The must read stories and talking points from Friday

Last chance for Southern Health leadership 

After months of intense regulatory and media scrutiny, the care failings at Southern Health Foundation trust have claimed their first board departure.

Yesterday the trust’s chair, Mike Petter, announced his resignation ahead of the publication of a damning inspection report from the Care Quality Commission today.

The CQC inspected the trust in response to the earlier, highly publicised report by audit firm Mazars, which criticised the trust’s failure to investigate and learn from patient deaths.

The sequence of events has been a bit disjointed in relation to this CQC inspection, with regulatory action outpacing the publication of the actual report. The CQC was so concerned by what it found that it issued the trust with a warning notice weeks ago. NHS Improvement followed this up by slapping a new condition of the trust’s licence which gives it the power to remove directors if Southern Health does not quickly turn things around.

Now that the report has been published, it’s easy to understand why that regulatory action was taken. The CQC has raisied concerns over a number of years about risks from the physical environment at the trust but in January discovered “multiple ligature points” at one location.

At another site nothing had been done about a low roof where one patient was injured in a fall, and which a number of patients detained under the Mental Health Act had used to abscond from the ward.

Perhaps most damaging though was the CQC’s comments that risks were “not driving the senior leadership or board agenda” and that there was “little evidence” the leadership was “being proactive in identifying risk to the people it cares for or of taking action to address that risk before concerns are raised by external bodies”.

Considering how long quality concerns have been hanging over Southern Health it is quite extraordinary that the CQC can still make those observations.

Following the chair’s departure NHS Improvement announced on Friday the appointment of Tim Smart, former chief executive at King’s College Hospital Foundation Trust as chair.

Southern Health seems to be in the last chance saloon. It has had its first board departure, but unless it rapidly raises its game it is unlikely to be the last.

Pay for national managers falls by a quarter

It looks like the junior doctors are not the only workforce group in the NHS who have grounds to complain. The latest report from the Senior Salaries Review Body, which makes pay recommendations for very senior managers at arms length bodies, reveals pay for these senior leaders has fallen by 23 per cent, in real terms, since 2009-10.

It also took the opportunity to lay criticism at the door of the Department of Health, who it said had failed to provide sufficient evidence to the review body to allow it make recommendations on pay for VSMs in 2016-17.

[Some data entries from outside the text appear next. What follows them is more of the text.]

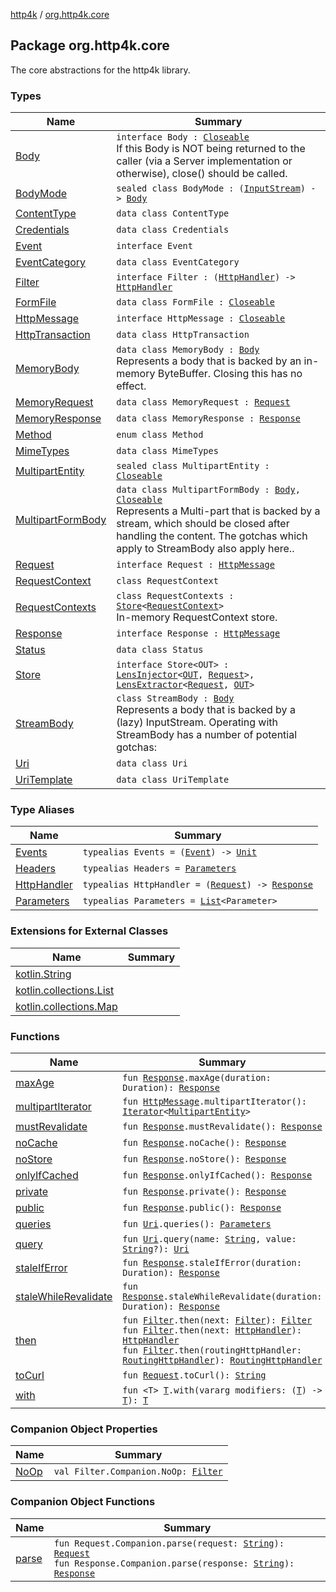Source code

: [http4k](../index.md) / [org.http4k.core](./index.md)

## Package org.http4k.core

The core abstractions for the http4k library.

### Types

| Name | Summary |
|---|---|
| [Body](-body/index.md) | `interface Body : `[`Closeable`](http://docs.oracle.com/javase/6/docs/api/java/io/Closeable.html)<br>If this Body is NOT being returned to the caller (via a Server implementation or otherwise), close() should be called. |
| [BodyMode](-body-mode/index.md) | `sealed class BodyMode : (`[`InputStream`](http://docs.oracle.com/javase/6/docs/api/java/io/InputStream.html)`) -> `[`Body`](-body/index.md) |
| [ContentType](-content-type/index.md) | `data class ContentType` |
| [Credentials](-credentials/index.md) | `data class Credentials` |
| [Event](-event/index.md) | `interface Event` |
| [EventCategory](-event-category/index.md) | `data class EventCategory` |
| [Filter](-filter/index.md) | `interface Filter : (`[`HttpHandler`](-http-handler.md)`) -> `[`HttpHandler`](-http-handler.md) |
| [FormFile](-form-file/index.md) | `data class FormFile : `[`Closeable`](http://docs.oracle.com/javase/6/docs/api/java/io/Closeable.html) |
| [HttpMessage](-http-message/index.md) | `interface HttpMessage : `[`Closeable`](http://docs.oracle.com/javase/6/docs/api/java/io/Closeable.html) |
| [HttpTransaction](-http-transaction/index.md) | `data class HttpTransaction` |
| [MemoryBody](-memory-body/index.md) | `data class MemoryBody : `[`Body`](-body/index.md)<br>Represents a body that is backed by an in-memory ByteBuffer. Closing this has no effect. |
| [MemoryRequest](-memory-request/index.md) | `data class MemoryRequest : `[`Request`](-request/index.md) |
| [MemoryResponse](-memory-response/index.md) | `data class MemoryResponse : `[`Response`](-response/index.md) |
| [Method](-method/index.md) | `enum class Method` |
| [MimeTypes](-mime-types/index.md) | `data class MimeTypes` |
| [MultipartEntity](-multipart-entity/index.md) | `sealed class MultipartEntity : `[`Closeable`](http://docs.oracle.com/javase/6/docs/api/java/io/Closeable.html) |
| [MultipartFormBody](-multipart-form-body/index.md) | `data class MultipartFormBody : `[`Body`](-body/index.md)`, `[`Closeable`](http://docs.oracle.com/javase/6/docs/api/java/io/Closeable.html)<br>Represents a Multi-part that is backed by a stream, which should be closed after handling the content. The gotchas which apply to StreamBody also apply here.. |
| [Request](-request/index.md) | `interface Request : `[`HttpMessage`](-http-message/index.md) |
| [RequestContext](-request-context/index.md) | `class RequestContext` |
| [RequestContexts](-request-contexts/index.md) | `class RequestContexts : `[`Store`](-store/index.md)`<`[`RequestContext`](-request-context/index.md)`>`<br>In-memory RequestContext store. |
| [Response](-response/index.md) | `interface Response : `[`HttpMessage`](-http-message/index.md) |
| [Status](-status/index.md) | `data class Status` |
| [Store](-store/index.md) | `interface Store<OUT> : `[`LensInjector`](../org.http4k.lens/-lens-injector/index.md)`<`[`OUT`](-store/index.md#OUT)`, `[`Request`](-request/index.md)`>, `[`LensExtractor`](../org.http4k.lens/-lens-extractor/index.md)`<`[`Request`](-request/index.md)`, `[`OUT`](-store/index.md#OUT)`>` |
| [StreamBody](-stream-body/index.md) | `class StreamBody : `[`Body`](-body/index.md)<br>Represents a body that is backed by a (lazy) InputStream. Operating with StreamBody has a number of potential gotchas: |
| [Uri](-uri/index.md) | `data class Uri` |
| [UriTemplate](-uri-template/index.md) | `data class UriTemplate` |

### Type Aliases

| Name | Summary |
|---|---|
| [Events](-events.md) | `typealias Events = (`[`Event`](-event/index.md)`) -> `[`Unit`](https://kotlinlang.org/api/latest/jvm/stdlib/kotlin/-unit/index.html) |
| [Headers](-headers.md) | `typealias Headers = `[`Parameters`](-parameters.md) |
| [HttpHandler](-http-handler.md) | `typealias HttpHandler = (`[`Request`](-request/index.md)`) -> `[`Response`](-response/index.md) |
| [Parameters](-parameters.md) | `typealias Parameters = `[`List`](https://kotlinlang.org/api/latest/jvm/stdlib/kotlin.collections/-list/index.html)`<Parameter>` |

### Extensions for External Classes

| Name | Summary |
|---|---|
| [kotlin.String](kotlin.-string/index.md) |  |
| [kotlin.collections.List](kotlin.collections.-list/index.md) |  |
| [kotlin.collections.Map](kotlin.collections.-map/index.md) |  |

### Functions

| Name | Summary |
|---|---|
| [maxAge](max-age.md) | `fun `[`Response`](-response/index.md)`.maxAge(duration: Duration): `[`Response`](-response/index.md) |
| [multipartIterator](multipart-iterator.md) | `fun `[`HttpMessage`](-http-message/index.md)`.multipartIterator(): `[`Iterator`](https://kotlinlang.org/api/latest/jvm/stdlib/kotlin.collections/-iterator/index.html)`<`[`MultipartEntity`](-multipart-entity/index.md)`>` |
| [mustRevalidate](must-revalidate.md) | `fun `[`Response`](-response/index.md)`.mustRevalidate(): `[`Response`](-response/index.md) |
| [noCache](no-cache.md) | `fun `[`Response`](-response/index.md)`.noCache(): `[`Response`](-response/index.md) |
| [noStore](no-store.md) | `fun `[`Response`](-response/index.md)`.noStore(): `[`Response`](-response/index.md) |
| [onlyIfCached](only-if-cached.md) | `fun `[`Response`](-response/index.md)`.onlyIfCached(): `[`Response`](-response/index.md) |
| [private](private.md) | `fun `[`Response`](-response/index.md)`.private(): `[`Response`](-response/index.md) |
| [public](public.md) | `fun `[`Response`](-response/index.md)`.public(): `[`Response`](-response/index.md) |
| [queries](queries.md) | `fun `[`Uri`](-uri/index.md)`.queries(): `[`Parameters`](-parameters.md) |
| [query](query.md) | `fun `[`Uri`](-uri/index.md)`.query(name: `[`String`](https://kotlinlang.org/api/latest/jvm/stdlib/kotlin/-string/index.html)`, value: `[`String`](https://kotlinlang.org/api/latest/jvm/stdlib/kotlin/-string/index.html)`?): `[`Uri`](-uri/index.md) |
| [staleIfError](stale-if-error.md) | `fun `[`Response`](-response/index.md)`.staleIfError(duration: Duration): `[`Response`](-response/index.md) |
| [staleWhileRevalidate](stale-while-revalidate.md) | `fun `[`Response`](-response/index.md)`.staleWhileRevalidate(duration: Duration): `[`Response`](-response/index.md) |
| [then](then.md) | `fun `[`Filter`](-filter/index.md)`.then(next: `[`Filter`](-filter/index.md)`): `[`Filter`](-filter/index.md)<br>`fun `[`Filter`](-filter/index.md)`.then(next: `[`HttpHandler`](-http-handler.md)`): `[`HttpHandler`](-http-handler.md)<br>`fun `[`Filter`](-filter/index.md)`.then(routingHttpHandler: `[`RoutingHttpHandler`](../org.http4k.routing/-routing-http-handler/index.md)`): `[`RoutingHttpHandler`](../org.http4k.routing/-routing-http-handler/index.md) |
| [toCurl](to-curl.md) | `fun `[`Request`](-request/index.md)`.toCurl(): `[`String`](https://kotlinlang.org/api/latest/jvm/stdlib/kotlin/-string/index.html) |
| [with](with.md) | `fun <T> `[`T`](with.md#T)`.with(vararg modifiers: (`[`T`](with.md#T)`) -> `[`T`](with.md#T)`): `[`T`](with.md#T) |

### Companion Object Properties

| Name | Summary |
|---|---|
| [NoOp](-no-op.md) | `val Filter.Companion.NoOp: `[`Filter`](-filter/index.md) |

### Companion Object Functions

| Name | Summary |
|---|---|
| [parse](parse.md) | `fun Request.Companion.parse(request: `[`String`](https://kotlinlang.org/api/latest/jvm/stdlib/kotlin/-string/index.html)`): `[`Request`](-request/index.md)<br>`fun Response.Companion.parse(response: `[`String`](https://kotlinlang.org/api/latest/jvm/stdlib/kotlin/-string/index.html)`): `[`Response`](-response/index.md) |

According to the SSRB senior managers under its remit, around 400 managers at NHS England and other national bodies, have not received a pay increase in five of the last six years.

Managers in Partnership chief executive Jon Restell said the SSRB had not been taken seriously by the government for many years.

The DH accepted it was late submitting evidence and said it was pressing ahead with a targeted 1 per cent pay rise for VSMs and would be making changes to the framework for senior managers which has not been updated since 2013.